▸ **Work to be completed**
Look through the data and write out every line with the word "control" in it.

Materials provided below:

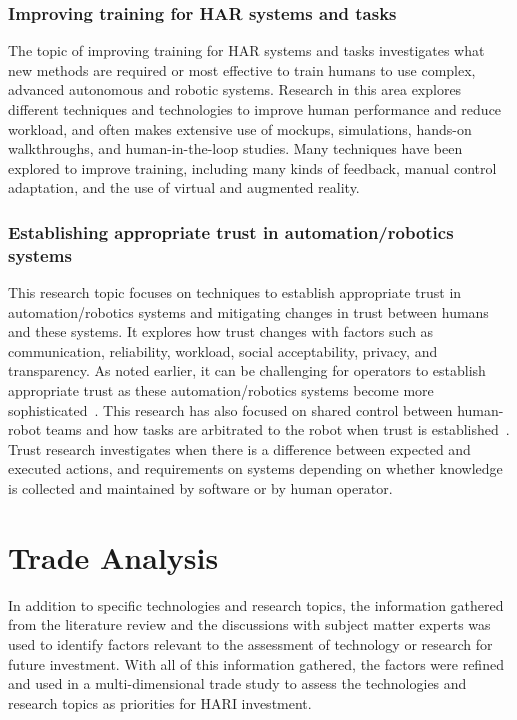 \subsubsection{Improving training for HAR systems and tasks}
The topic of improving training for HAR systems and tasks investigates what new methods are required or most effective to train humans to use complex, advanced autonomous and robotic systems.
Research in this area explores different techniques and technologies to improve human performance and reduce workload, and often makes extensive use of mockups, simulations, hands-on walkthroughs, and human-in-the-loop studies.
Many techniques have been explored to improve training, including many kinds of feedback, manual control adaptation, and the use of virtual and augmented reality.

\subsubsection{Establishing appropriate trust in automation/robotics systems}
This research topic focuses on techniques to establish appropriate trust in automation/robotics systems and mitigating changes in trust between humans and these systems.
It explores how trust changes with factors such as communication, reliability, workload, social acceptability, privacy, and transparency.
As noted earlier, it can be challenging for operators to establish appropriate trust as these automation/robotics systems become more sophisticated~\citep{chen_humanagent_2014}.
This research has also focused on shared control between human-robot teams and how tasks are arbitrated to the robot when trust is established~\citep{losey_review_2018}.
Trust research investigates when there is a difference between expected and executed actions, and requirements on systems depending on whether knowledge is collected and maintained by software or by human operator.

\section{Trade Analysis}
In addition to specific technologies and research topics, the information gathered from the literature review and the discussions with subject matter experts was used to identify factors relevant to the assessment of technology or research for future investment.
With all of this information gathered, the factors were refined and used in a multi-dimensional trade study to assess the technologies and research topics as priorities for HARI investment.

End of Materials provided.
Materials provided below:

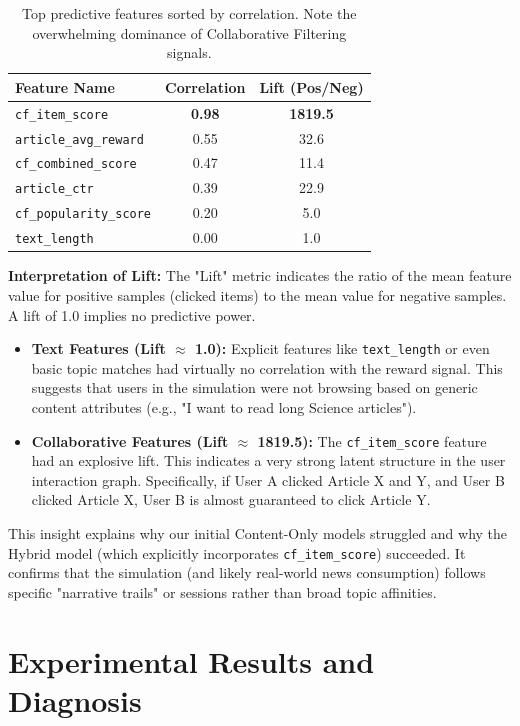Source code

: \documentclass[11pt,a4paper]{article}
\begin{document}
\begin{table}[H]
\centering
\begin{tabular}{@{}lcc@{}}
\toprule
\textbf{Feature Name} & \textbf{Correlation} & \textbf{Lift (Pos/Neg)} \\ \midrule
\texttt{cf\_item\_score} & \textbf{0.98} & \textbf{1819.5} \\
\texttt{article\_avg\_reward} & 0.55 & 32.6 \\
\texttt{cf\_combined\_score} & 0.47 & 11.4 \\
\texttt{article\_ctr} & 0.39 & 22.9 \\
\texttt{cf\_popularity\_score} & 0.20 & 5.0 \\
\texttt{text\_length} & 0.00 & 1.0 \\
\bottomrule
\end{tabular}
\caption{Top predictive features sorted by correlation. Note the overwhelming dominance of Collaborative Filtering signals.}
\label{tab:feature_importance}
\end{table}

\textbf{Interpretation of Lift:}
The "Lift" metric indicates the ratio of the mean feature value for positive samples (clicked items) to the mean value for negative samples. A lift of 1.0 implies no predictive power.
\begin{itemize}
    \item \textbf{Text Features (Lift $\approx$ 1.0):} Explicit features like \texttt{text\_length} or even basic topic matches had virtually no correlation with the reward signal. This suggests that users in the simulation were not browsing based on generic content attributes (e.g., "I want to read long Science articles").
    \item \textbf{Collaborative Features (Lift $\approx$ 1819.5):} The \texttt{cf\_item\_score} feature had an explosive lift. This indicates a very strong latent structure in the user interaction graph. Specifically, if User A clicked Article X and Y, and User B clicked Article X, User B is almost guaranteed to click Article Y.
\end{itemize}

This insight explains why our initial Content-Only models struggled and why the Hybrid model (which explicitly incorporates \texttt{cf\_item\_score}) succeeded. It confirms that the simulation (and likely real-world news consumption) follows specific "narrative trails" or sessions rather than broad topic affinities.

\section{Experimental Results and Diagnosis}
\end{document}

End of Materials provided.

▸ **Result of the exercise**
Many techniques have been explored to improve training, including many kinds of feedback, manual control adaptation, and the use of virtual and augmented reality.
This research has also focused on shared control between human-robot teams and how tasks are arbitrated to the robot when trust is established~\citep{losey_review_2018}.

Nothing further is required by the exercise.